* What is needed
With the line containing "[Stack - Presentation" as the start and the line containing "[<dialog> element: Modals" as the end, transcribe that span of the entries below exactly, including both.

* Supplied information
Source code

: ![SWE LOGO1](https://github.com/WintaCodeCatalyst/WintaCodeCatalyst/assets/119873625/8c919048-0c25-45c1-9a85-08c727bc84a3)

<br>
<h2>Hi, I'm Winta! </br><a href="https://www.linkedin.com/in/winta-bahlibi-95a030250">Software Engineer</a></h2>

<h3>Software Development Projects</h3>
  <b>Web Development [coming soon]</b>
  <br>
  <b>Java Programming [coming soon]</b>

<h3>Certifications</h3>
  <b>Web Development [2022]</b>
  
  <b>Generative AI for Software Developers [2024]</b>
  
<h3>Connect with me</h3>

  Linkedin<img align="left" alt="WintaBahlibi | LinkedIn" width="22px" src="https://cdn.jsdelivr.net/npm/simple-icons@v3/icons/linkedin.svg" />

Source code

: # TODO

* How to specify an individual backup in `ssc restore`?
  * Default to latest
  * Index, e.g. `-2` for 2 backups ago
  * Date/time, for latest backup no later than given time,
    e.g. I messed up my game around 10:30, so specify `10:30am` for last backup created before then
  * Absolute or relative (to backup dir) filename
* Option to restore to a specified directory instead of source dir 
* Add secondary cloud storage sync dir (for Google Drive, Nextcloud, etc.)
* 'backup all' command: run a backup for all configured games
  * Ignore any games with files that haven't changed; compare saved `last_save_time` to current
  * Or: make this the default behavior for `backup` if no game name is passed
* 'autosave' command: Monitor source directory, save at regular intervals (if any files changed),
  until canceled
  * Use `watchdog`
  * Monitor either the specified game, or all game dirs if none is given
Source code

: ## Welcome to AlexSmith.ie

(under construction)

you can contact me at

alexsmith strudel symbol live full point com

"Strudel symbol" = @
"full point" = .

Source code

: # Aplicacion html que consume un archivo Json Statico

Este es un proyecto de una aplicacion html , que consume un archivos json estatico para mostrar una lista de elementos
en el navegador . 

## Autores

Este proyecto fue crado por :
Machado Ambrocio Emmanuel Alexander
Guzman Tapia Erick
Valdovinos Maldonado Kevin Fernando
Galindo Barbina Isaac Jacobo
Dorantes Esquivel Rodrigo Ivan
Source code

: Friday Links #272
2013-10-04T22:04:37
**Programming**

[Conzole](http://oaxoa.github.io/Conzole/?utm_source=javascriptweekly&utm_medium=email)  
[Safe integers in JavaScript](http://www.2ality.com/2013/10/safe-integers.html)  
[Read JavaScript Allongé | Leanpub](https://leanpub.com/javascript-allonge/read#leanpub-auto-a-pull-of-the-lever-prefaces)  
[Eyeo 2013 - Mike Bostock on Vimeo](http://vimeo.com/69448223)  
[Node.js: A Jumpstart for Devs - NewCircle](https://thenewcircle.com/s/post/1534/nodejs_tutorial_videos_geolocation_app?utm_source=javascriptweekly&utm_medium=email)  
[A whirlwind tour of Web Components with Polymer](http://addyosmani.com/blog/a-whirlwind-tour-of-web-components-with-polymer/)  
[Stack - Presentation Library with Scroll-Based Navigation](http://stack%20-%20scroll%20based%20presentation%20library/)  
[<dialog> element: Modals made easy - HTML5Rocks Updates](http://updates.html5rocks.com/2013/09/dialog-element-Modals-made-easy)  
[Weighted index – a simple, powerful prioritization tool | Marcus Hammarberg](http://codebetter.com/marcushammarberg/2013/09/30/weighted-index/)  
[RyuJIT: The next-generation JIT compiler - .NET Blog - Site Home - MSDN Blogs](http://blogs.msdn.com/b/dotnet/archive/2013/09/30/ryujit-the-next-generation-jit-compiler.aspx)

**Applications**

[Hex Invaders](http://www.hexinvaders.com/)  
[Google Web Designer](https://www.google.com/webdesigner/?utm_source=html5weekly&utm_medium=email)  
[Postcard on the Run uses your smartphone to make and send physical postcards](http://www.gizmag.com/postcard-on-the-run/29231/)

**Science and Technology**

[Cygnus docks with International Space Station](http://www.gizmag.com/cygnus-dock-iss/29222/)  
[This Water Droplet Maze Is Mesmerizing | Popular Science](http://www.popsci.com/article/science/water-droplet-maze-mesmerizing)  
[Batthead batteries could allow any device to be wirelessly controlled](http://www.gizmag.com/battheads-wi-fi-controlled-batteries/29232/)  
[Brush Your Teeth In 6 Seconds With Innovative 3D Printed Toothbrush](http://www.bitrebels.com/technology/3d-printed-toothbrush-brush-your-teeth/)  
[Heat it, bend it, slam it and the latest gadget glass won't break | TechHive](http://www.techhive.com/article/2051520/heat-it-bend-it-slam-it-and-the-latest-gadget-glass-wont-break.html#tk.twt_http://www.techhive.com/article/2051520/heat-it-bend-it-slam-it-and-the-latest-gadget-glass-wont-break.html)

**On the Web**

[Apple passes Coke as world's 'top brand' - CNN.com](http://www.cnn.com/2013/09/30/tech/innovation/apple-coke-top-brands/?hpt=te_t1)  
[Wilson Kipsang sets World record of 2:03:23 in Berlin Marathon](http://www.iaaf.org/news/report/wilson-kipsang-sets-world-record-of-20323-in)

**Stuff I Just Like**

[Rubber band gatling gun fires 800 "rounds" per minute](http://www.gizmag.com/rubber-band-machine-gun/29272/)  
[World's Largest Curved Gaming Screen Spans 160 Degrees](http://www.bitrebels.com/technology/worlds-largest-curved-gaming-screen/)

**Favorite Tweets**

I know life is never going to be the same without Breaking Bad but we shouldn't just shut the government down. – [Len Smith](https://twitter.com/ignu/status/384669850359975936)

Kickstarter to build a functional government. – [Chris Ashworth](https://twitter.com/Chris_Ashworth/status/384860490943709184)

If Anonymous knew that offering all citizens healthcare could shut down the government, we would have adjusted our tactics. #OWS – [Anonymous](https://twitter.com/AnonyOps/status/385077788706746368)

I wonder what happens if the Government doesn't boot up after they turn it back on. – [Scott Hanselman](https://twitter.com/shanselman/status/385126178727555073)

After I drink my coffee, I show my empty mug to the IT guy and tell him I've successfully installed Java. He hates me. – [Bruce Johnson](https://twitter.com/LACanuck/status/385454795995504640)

* Answer section
[Stack - Presentation Library with Scroll-Based Navigation](http://stack%20-%20scroll%20based%20presentation%20library/)  
[<dialog> element: Modals made easy - HTML5Rocks Updates](http://updates.html5rocks.com/2013/09/dialog-element-Modals-made-easy)  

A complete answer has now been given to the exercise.